Ad hominem. There are no sources on politics that you would trust to give fair portrayal.
Worst post ever? No, but the Rolling Stone on politics - c'mon, I'd trust them to give a fair portrayal of Bush about as much as I'd trust Cooley to rank law schools . . .
True - the attack was ad hominem, but solely out of laziness. All of the points the author makes have counterpoints, I'm simply not going to go through them all and retort them. In virtually every sentence, the author uses loaded language. Take, for example: "the Bush administration . . . threatens to overturn the Framers' healthy tension in favor of presidential absolutism." You can argue that this is the case, or you could argue that too much power currently resides in the congressional and judicial branches, and that Bush is balancing it back out.
I attempt to formulate my opinions from a wide variety of sources - when short on time, I try to at least keep up with the Washington Post and the Washington Times; when I have more time, I expand to sources such as the BBC, National Review, Slate, and many others. But based on the political arguments I've read in the Stone, I don't read any more - they're too predictable. I'm also suspicious of any author who does a story on the worst presidents of all time and fails to mention incompetently corrupt presidents such as Grant and Harding.
I think the president will certainly be remembered as a simple man, but he's likely to be remembered very differently by different types of people. There are still farmers in remote regions of China where Mao is remembered fondly, even I would argue that his domestic policies proved far more dangerous than Bush's.

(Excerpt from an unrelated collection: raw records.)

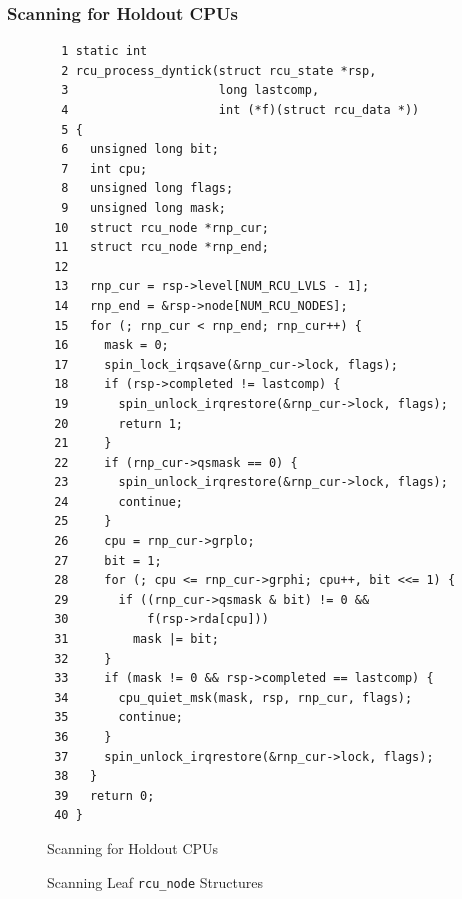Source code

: \subsubsection{Scanning for Holdout CPUs}
\label{app:rcuimpl:rcutreewt:Scanning for Holdout CPUs}

\begin{figure}[tbp]
{ \scriptsize
\begin{verbatim}
  1 static int
  2 rcu_process_dyntick(struct rcu_state *rsp,
  3                     long lastcomp,
  4                     int (*f)(struct rcu_data *))
  5 {
  6   unsigned long bit;
  7   int cpu;
  8   unsigned long flags;
  9   unsigned long mask;
 10   struct rcu_node *rnp_cur;
 11   struct rcu_node *rnp_end;
 12
 13   rnp_cur = rsp->level[NUM_RCU_LVLS - 1];
 14   rnp_end = &rsp->node[NUM_RCU_NODES];
 15   for (; rnp_cur < rnp_end; rnp_cur++) {
 16     mask = 0;
 17     spin_lock_irqsave(&rnp_cur->lock, flags);
 18     if (rsp->completed != lastcomp) {
 19       spin_unlock_irqrestore(&rnp_cur->lock, flags);
 20       return 1;
 21     }
 22     if (rnp_cur->qsmask == 0) {
 23       spin_unlock_irqrestore(&rnp_cur->lock, flags);
 24       continue;
 25     }
 26     cpu = rnp_cur->grplo;
 27     bit = 1;
 28     for (; cpu <= rnp_cur->grphi; cpu++, bit <<= 1) {
 29       if ((rnp_cur->qsmask & bit) != 0 &&
 30           f(rsp->rda[cpu]))
 31         mask |= bit;
 32     }
 33     if (mask != 0 && rsp->completed == lastcomp) {
 34       cpu_quiet_msk(mask, rsp, rnp_cur, flags);
 35       continue;
 36     }
 37     spin_unlock_irqrestore(&rnp_cur->lock, flags);
 38   }
 39   return 0;
 40 }
\end{verbatim}
}
\caption{Scanning for Holdout CPUs}
\label{fig:app:rcuimpl:rcutreewt:Scanning for Holdout CPUs}
\end{figure}

\begin{figure}[tb]
\begin{center}
\end{center}
\caption{Scanning Leaf {\tt rcu\_node} Structures}
\label{fig:app:rcuimpl:rcutree:Scanning Leaf rcu-node Structures}
\end{figure}

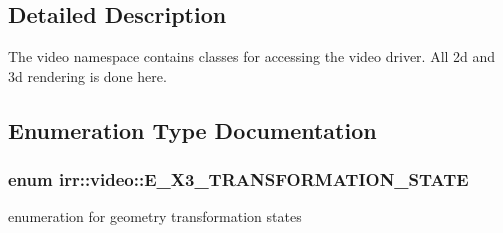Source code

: \subsection{Detailed Description}
The video namespace contains classes for accessing the video driver. All 2d and 3d rendering is done here. 

\subsection{Enumeration Type Documentation}
\subsubsection[{\texorpdfstring{E\+\_\+4\+X3\+\_\+\+T\+R\+A\+N\+S\+F\+O\+R\+M\+A\+T\+I\+O\+N\+\_\+\+S\+T\+A\+TE}{E\_4X3\_TRANSFORMATION\_STATE}}]{\setlength{\rightskip}{0pt plus 5cm}enum {\bf irr\+::video\+::\+E\+\_\+X3\+\_\+\+T\+R\+A\+N\+S\+F\+O\+R\+M\+A\+T\+I\+O\+N\+\_\+\+S\+T\+A\+TE}}\hypertarget{namespaceirr_1_1video_a9f34b0dd7b888c8cbabb22989f23b853}{}\label{namespaceirr_1_1video_a9f34b0dd7b888c8cbabb22989f23b853}


enumeration for geometry transformation states 


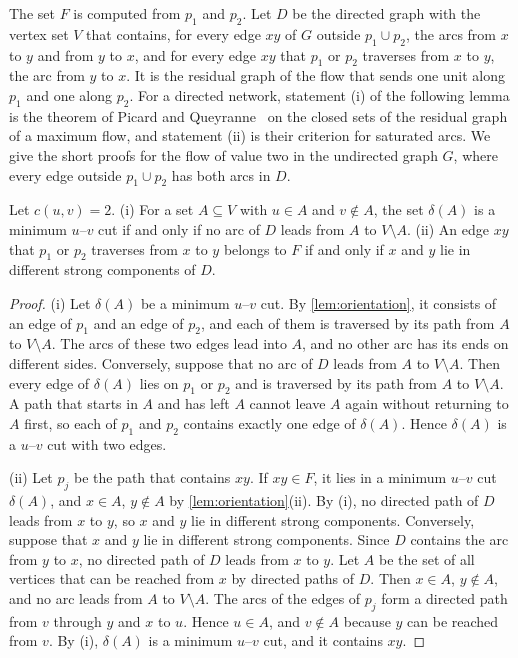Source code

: The set $F$ is computed from $p_1$ and $p_2$.
Let $D$ be the directed graph with the vertex set $V$ that contains, for every edge $xy$ of $G$ outside $p_1 \cup p_2$, the arcs from $x$ to $y$ and from $y$ to $x$, and for every edge $xy$ that $p_1$ or $p_2$ traverses from $x$ to $y$, the arc from $y$ to $x$.
It is the residual graph of the flow that sends one unit along $p_1$ and one along $p_2$.
For a directed network, statement (i) of the following lemma is the theorem of Picard and Queyranne~\cite{PicardQueyranne1980} on the closed sets of the residual graph of a maximum flow, and statement (ii) is their criterion for saturated arcs.
We give the short proofs for the flow of value two in the undirected graph $G$, where every edge outside $p_1 \cup p_2$ has both arcs in $D$.

\begin{lemma}
\label{lem:residual}
Let $c(u, v) = 2$.
(i) For a set $A \subseteq V$ with $u \in A$ and $v \notin A$, the set $\delta(A)$ is a minimum $u$--$v$ cut if and only if no arc of $D$ leads from $A$ to $V \setminus A$.
(ii) An edge $xy$ that $p_1$ or $p_2$ traverses from $x$ to $y$ belongs to $F$ if and only if $x$ and $y$ lie in different strong components of $D$.
\end{lemma}

\begin{proof}
(i) Let $\delta(A)$ be a minimum $u$--$v$ cut.
By \cref{lem:orientation}, it consists of an edge of $p_1$ and an edge of $p_2$, and each of them is traversed by its path from $A$ to $V \setminus A$.
The arcs of these two edges lead into $A$, and no other arc has its ends on different sides.
Conversely, suppose that no arc of $D$ leads from $A$ to $V \setminus A$.
Then every edge of $\delta(A)$ lies on $p_1$ or $p_2$ and is traversed by its path from $A$ to $V \setminus A$.
A path that starts in $A$ and has left $A$ cannot leave $A$ again without returning to $A$ first, so each of $p_1$ and $p_2$ contains exactly one edge of $\delta(A)$.
Hence $\delta(A)$ is a $u$--$v$ cut with two edges.

(ii) Let $p_j$ be the path that contains $xy$.
If $xy \in F$, it lies in a minimum $u$--$v$ cut $\delta(A)$, and $x \in A$, $y \notin A$ by \cref{lem:orientation}(ii).
By (i), no directed path of $D$ leads from $x$ to $y$, so $x$ and $y$ lie in different strong components.
Conversely, suppose that $x$ and $y$ lie in different strong components.
Since $D$ contains the arc from $y$ to $x$, no directed path of $D$ leads from $x$ to $y$.
Let $A$ be the set of all vertices that can be reached from $x$ by directed paths of $D$.
Then $x \in A$, $y \notin A$, and no arc leads from $A$ to $V \setminus A$.
The arcs of the edges of $p_j$ form a directed path from $v$ through $y$ and $x$ to $u$.
Hence $u \in A$, and $v \notin A$ because $y$ can be reached from $v$.
By (i), $\delta(A)$ is a minimum $u$--$v$ cut, and it contains $xy$.
\end{proof}

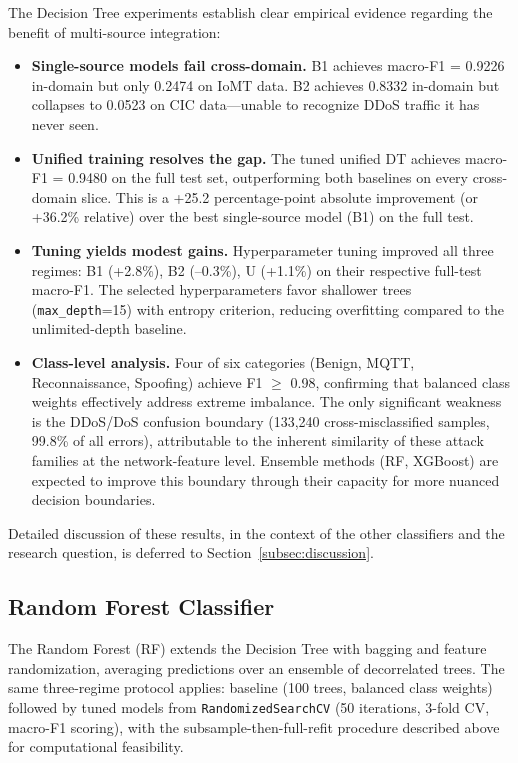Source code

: The Decision Tree experiments establish clear empirical evidence regarding the benefit of multi-source integration:

\begin{itemize}[nosep]
  \item \textbf{Single-source models fail cross-domain.} B1 achieves macro-F1 = 0.9226 in-domain but only 0.2474 on IoMT data. B2 achieves 0.8332 in-domain but collapses to 0.0523 on CIC data---unable to recognize DDoS traffic it has never seen.
  \item \textbf{Unified training resolves the gap.} The tuned unified DT achieves macro-F1 = 0.9480 on the full test set, outperforming both baselines on every cross-domain slice. This is a +25.2 percentage-point absolute improvement (or +36.2\% relative) over the best single-source model (B1) on the full test.
  \item \textbf{Tuning yields modest gains.} Hyperparameter tuning improved all three regimes: B1 (+2.8\%), B2 (--0.3\%), U (+1.1\%) on their respective full-test macro-F1. The selected hyperparameters favor shallower trees (\texttt{max\_depth}=15) with entropy criterion, reducing overfitting compared to the unlimited-depth baseline.
  \item \textbf{Class-level analysis.} Four of six categories (Benign, MQTT, Reconnaissance, Spoofing) achieve F1 $\geq$ 0.98, confirming that balanced class weights effectively address extreme imbalance. The only significant weakness is the DDoS/DoS confusion boundary (133,240 cross-misclassified samples, 99.8\% of all errors), attributable to the inherent similarity of these attack families at the network-feature level. Ensemble methods (RF, XGBoost) are expected to improve this boundary through their capacity for more nuanced decision boundaries.
\end{itemize}

Detailed discussion of these results, in the context of the other classifiers and the research question, is deferred to Section~\ref{subsec:discussion}.

\subsection{Random Forest Classifier}
\label{subsec:random-forest}

The Random Forest (RF) extends the Decision Tree with bagging and feature randomization, averaging predictions over an ensemble of decorrelated trees. The same three-regime protocol applies: baseline (100 trees, balanced class weights) followed by tuned models from \texttt{RandomizedSearchCV} (50 iterations, 3-fold CV, macro-F1 scoring), with the subsample-then-full-refit procedure described above for computational feasibility.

And if the Middle East were to become broadly democratic, our improved relations with them and a reduced threat of terrorism would be considered worth the cost to many people; the cost-benefit here is highly subjective. I never said I think it's likely that the Iraq war will be a good investment in the long run, but I do think it's possible. Also, the future is so difficult to predict - attempting to rate him amongst the all-time presidents while he's still in office is, IMO, a waste of time. Notice that in a recent LSD poll of one's favorite presidents in US history, Clinton was the top vote getter. 100 years from now, nobody will remember anything that he accomplished (although he did a great job of keeping us on our economic course, that's not what legacies are made of).
Iraq will be Bush's signature issue in the long term - everything else you mentioned is a mere swinging of the pendulum, likely to slip through the cracks in the history books.
i think this is an excellent post. i think bush will be remember 100 years from now as an average president, but legacies change well after a president has left office as later events put his presidency in prespective.